Exercise – As an exercise, transcribe the data below in full and exactly, omitting pictures.

[Exercise data Boundary: Start]

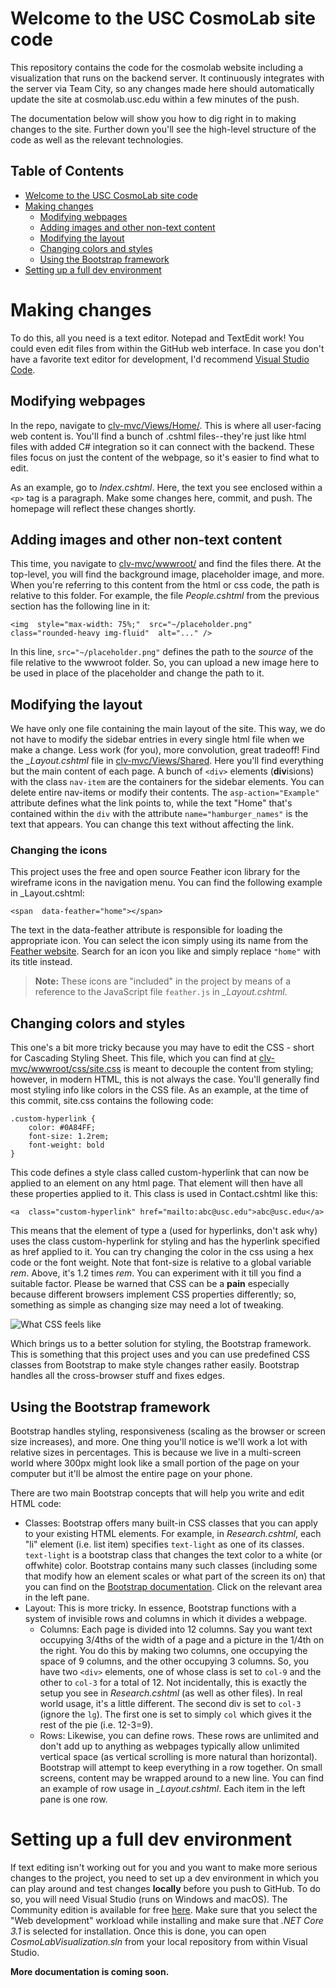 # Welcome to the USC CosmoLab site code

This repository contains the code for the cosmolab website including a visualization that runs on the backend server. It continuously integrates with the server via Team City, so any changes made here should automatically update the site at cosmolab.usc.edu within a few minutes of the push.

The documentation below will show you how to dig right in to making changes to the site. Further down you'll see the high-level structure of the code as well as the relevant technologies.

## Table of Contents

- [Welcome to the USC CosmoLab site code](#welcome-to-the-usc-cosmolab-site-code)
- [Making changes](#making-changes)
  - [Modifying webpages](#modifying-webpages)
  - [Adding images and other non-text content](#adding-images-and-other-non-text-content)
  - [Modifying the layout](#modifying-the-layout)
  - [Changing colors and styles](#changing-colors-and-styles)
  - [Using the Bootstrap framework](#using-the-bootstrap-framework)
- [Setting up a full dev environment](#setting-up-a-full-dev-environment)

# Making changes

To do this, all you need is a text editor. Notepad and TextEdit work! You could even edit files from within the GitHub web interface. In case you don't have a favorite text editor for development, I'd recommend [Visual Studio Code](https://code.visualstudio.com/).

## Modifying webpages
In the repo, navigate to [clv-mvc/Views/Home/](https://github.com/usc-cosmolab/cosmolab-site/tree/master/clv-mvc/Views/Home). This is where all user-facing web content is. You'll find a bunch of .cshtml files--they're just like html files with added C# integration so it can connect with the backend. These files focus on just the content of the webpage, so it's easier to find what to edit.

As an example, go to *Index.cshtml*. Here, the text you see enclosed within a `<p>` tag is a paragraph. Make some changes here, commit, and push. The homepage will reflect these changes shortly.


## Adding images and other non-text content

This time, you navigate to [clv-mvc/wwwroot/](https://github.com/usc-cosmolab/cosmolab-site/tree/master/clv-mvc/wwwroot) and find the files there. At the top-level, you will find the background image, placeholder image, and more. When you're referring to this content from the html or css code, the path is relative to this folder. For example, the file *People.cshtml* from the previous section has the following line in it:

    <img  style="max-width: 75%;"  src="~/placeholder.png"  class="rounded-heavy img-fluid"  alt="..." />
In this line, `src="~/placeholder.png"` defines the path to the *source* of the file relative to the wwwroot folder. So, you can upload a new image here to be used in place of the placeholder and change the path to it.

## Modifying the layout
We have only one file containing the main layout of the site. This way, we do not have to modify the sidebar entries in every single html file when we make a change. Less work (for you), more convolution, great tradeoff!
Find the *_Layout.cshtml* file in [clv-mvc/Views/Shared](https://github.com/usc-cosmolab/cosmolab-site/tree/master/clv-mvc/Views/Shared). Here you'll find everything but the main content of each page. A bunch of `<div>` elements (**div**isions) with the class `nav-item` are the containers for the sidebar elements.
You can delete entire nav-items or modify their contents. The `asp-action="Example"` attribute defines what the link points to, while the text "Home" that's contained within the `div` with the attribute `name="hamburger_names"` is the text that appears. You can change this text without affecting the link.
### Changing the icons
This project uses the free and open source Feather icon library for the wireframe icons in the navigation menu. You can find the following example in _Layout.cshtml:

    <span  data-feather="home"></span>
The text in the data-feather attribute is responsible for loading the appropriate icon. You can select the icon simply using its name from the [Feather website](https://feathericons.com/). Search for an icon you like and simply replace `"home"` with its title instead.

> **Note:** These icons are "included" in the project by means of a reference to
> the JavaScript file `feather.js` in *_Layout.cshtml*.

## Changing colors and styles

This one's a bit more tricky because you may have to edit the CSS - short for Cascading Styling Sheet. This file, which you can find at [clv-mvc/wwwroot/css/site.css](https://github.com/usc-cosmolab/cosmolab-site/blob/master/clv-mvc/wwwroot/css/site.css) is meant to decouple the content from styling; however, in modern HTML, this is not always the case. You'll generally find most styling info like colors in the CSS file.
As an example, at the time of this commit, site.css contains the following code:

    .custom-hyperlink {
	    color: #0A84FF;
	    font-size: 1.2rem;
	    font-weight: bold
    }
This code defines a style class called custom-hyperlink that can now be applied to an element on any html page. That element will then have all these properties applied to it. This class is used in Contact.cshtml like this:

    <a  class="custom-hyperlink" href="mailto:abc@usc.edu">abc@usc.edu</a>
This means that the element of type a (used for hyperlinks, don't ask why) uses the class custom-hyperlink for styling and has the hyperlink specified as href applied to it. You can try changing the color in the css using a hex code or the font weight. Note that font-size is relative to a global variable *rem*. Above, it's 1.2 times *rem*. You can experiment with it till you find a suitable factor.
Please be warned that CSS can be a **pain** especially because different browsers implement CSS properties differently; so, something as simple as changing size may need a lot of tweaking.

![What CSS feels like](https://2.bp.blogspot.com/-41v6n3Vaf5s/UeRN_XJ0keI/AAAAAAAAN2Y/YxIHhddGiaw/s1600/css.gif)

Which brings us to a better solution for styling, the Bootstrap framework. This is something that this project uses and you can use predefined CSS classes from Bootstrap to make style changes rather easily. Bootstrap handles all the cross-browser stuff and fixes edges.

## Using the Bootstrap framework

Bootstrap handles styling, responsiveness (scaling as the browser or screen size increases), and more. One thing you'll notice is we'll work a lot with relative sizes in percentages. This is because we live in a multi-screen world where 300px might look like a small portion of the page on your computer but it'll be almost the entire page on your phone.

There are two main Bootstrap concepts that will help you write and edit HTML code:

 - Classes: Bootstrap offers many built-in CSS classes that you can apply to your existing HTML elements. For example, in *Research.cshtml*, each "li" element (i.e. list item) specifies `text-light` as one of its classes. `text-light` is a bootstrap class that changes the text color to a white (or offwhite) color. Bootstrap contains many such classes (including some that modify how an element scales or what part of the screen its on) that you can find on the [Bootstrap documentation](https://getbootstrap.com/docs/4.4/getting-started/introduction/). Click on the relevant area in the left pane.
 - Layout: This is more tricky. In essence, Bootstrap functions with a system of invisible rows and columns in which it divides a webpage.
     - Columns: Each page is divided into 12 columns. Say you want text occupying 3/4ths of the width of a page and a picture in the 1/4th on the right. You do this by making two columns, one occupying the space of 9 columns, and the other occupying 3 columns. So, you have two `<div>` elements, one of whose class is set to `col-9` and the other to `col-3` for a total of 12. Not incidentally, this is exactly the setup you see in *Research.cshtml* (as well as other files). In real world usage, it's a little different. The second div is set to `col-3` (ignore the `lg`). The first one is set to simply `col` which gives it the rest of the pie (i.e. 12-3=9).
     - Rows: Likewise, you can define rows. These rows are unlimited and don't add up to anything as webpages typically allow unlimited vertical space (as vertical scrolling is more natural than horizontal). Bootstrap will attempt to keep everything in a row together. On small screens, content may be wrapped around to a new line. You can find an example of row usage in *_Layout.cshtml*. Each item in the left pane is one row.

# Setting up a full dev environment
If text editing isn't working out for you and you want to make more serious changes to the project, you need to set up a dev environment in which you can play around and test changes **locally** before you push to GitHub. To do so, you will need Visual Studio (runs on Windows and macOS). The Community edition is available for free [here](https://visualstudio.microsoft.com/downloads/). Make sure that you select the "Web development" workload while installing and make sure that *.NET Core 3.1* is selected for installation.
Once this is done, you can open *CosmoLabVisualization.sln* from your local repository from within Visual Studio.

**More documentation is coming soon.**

[Exercise data Boundary: End]

Worked solution –
 # Welcome to the USC CosmoLab site code

This repository contains the code for the cosmolab website including a visualization that runs on the backend server. It continuously integrates with the server via Team City, so any changes made here should automatically update the site at cosmolab.usc.edu within a few minutes of the push.

The documentation below will show you how to dig right in to making changes to the site. Further down you'll see the high-level structure of the code as well as the relevant technologies.

## Table of Contents

- [Welcome to the USC CosmoLab site code](#welcome-to-the-usc-cosmolab-site-code)
- [Making changes](#making-changes)
  - [Modifying webpages](#modifying-webpages)
  - [Adding images and other non-text content](#adding-images-and-other-non-text-content)
  - [Modifying the layout](#modifying-the-layout)
  - [Changing colors and styles](#changing-colors-and-styles)
  - [Using the Bootstrap framework](#using-the-bootstrap-framework)
- [Setting up a full dev environment](#setting-up-a-full-dev-environment)

# Making changes

To do this, all you need is a text editor. Notepad and TextEdit work! You could even edit files from within the GitHub web interface. In case you don't have a favorite text editor for development, I'd recommend [Visual Studio Code](https://code.visualstudio.com/).

## Modifying webpages
In the repo, navigate to [clv-mvc/Views/Home/](https://github.com/usc-cosmolab/cosmolab-site/tree/master/clv-mvc/Views/Home). This is where all user-facing web content is. You'll find a bunch of .cshtml files--they're just like html files with added C# integration so it can connect with the backend. These files focus on just the content of the webpage, so it's easier to find what to edit.

As an example, go to *Index.cshtml*. Here, the text you see enclosed within a `<p>` tag is a paragraph. Make some changes here, commit, and push. The homepage will reflect these changes shortly.


## Adding images and other non-text content

This time, you navigate to [clv-mvc/wwwroot/](https://github.com/usc-cosmolab/cosmolab-site/tree/master/clv-mvc/wwwroot) and find the files there. At the top-level, you will find the background image, placeholder image, and more. When you're referring to this content from the html or css code, the path is relative to this folder. For example, the file *People.cshtml* from the previous section has the following line in it:

    <img  style="max-width: 75%;"  src="~/placeholder.png"  class="rounded-heavy img-fluid"  alt="..." />
In this line, `src="~/placeholder.png"` defines the path to the *source* of the file relative to the wwwroot folder. So, you can upload a new image here to be used in place of the placeholder and change the path to it.

## Modifying the layout
We have only one file containing the main layout of the site. This way, we do not have to modify the sidebar entries in every single html file when we make a change. Less work (for you), more convolution, great tradeoff!
Find the *_Layout.cshtml* file in [clv-mvc/Views/Shared](https://github.com/usc-cosmolab/cosmolab-site/tree/master/clv-mvc/Views/Shared). Here you'll find everything but the main content of each page. A bunch of `<div>` elements (**div**isions) with the class `nav-item` are the containers for the sidebar elements.
You can delete entire nav-items or modify their contents. The `asp-action="Example"` attribute defines what the link points to, while the text "Home" that's contained within the `div` with the attribute `name="hamburger_names"` is the text that appears. You can change this text without affecting the link.
### Changing the icons
This project uses the free and open source Feather icon library for the wireframe icons in the navigation menu. You can find the following example in _Layout.cshtml:

    <span  data-feather="home"></span>
The text in the data-feather attribute is responsible for loading the appropriate icon. You can select the icon simply using its name from the [Feather website](https://feathericons.com/). Search for an icon you like and simply replace `"home"` with its title instead.

> **Note:** These icons are "included" in the project by means of a reference to
> the JavaScript file `feather.js` in *_Layout.cshtml*.

## Changing colors and styles

This one's a bit more tricky because you may have to edit the CSS - short for Cascading Styling Sheet. This file, which you can find at [clv-mvc/wwwroot/css/site.css](https://github.com/usc-cosmolab/cosmolab-site/blob/master/clv-mvc/wwwroot/css/site.css) is meant to decouple the content from styling; however, in modern HTML, this is not always the case. You'll generally find most styling info like colors in the CSS file.
As an example, at the time of this commit, site.css contains the following code:

    .custom-hyperlink {
	    color: #0A84FF;
	    font-size: 1.2rem;
	    font-weight: bold
    }
This code defines a style class called custom-hyperlink that can now be applied to an element on any html page. That element will then have all these properties applied to it. This class is used in Contact.cshtml like this:

    <a  class="custom-hyperlink" href="mailto:abc@usc.edu">abc@usc.edu</a>
This means that the element of type a (used for hyperlinks, don't ask why) uses the class custom-hyperlink for styling and has the hyperlink specified as href applied to it. You can try changing the color in the css using a hex code or the font weight. Note that font-size is relative to a global variable *rem*. Above, it's 1.2 times *rem*. You can experiment with it till you find a suitable factor.
Please be warned that CSS can be a **pain** especially because different browsers implement CSS properties differently; so, something as simple as changing size may need a lot of tweaking.

![What CSS feels like](https://2.bp.blogspot.com/-41v6n3Vaf5s/UeRN_XJ0keI/AAAAAAAAN2Y/YxIHhddGiaw/s1600/css.gif)

Which brings us to a better solution for styling, the Bootstrap framework. This is something that this project uses and you can use predefined CSS classes from Bootstrap to make style changes rather easily. Bootstrap handles all the cross-browser stuff and fixes edges.

## Using the Bootstrap framework

Bootstrap handles styling, responsiveness (scaling as the browser or screen size increases), and more. One thing you'll notice is we'll work a lot with relative sizes in percentages. This is because we live in a multi-screen world where 300px might look like a small portion of the page on your computer but it'll be almost the entire page on your phone.

There are two main Bootstrap concepts that will help you write and edit HTML code:

 - Classes: Bootstrap offers many built-in CSS classes that you can apply to your existing HTML elements. For example, in *Research.cshtml*, each "li" element (i.e. list item) specifies `text-light` as one of its classes. `text-light` is a bootstrap class that changes the text color to a white (or offwhite) color. Bootstrap contains many such classes (including some that modify how an element scales or what part of the screen its on) that you can find on the [Bootstrap documentation](https://getbootstrap.com/docs/4.4/getting-started/introduction/). Click on the relevant area in the left pane.
 - Layout: This is more tricky. In essence, Bootstrap functions with a system of invisible rows and columns in which it divides a webpage.
     - Columns: Each page is divided into 12 columns. Say you want text occupying 3/4ths of the width of a page and a picture in the 1/4th on the right. You do this by making two columns, one occupying the space of 9 columns, and the other occupying 3 columns. So, you have two `<div>` elements, one of whose class is set to `col-9` and the other to `col-3` for a total of 12. Not incidentally, this is exactly the setup you see in *Research.cshtml* (as well as other files). In real world usage, it's a little different. The second div is set to `col-3` (ignore the `lg`). The first one is set to simply `col` which gives it the rest of the pie (i.e. 12-3=9).
     - Rows: Likewise, you can define rows. These rows are unlimited and don't add up to anything as webpages typically allow unlimited vertical space (as vertical scrolling is more natural than horizontal). Bootstrap will attempt to keep everything in a row together. On small screens, content may be wrapped around to a new line. You can find an example of row usage in *_Layout.cshtml*. Each item in the left pane is one row.

# Setting up a full dev environment
If text editing isn't working out for you and you want to make more serious changes to the project, you need to set up a dev environment in which you can play around and test changes **locally** before you push to GitHub. To do so, you will need Visual Studio (runs on Windows and macOS). The Community edition is available for free [here](https://visualstudio.microsoft.com/downloads/). Make sure that you select the "Web development" workload while installing and make sure that *.NET Core 3.1* is selected for installation.
Once this is done, you can open *CosmoLabVisualization.sln* from your local repository from within Visual Studio.

**More documentation is coming soon.**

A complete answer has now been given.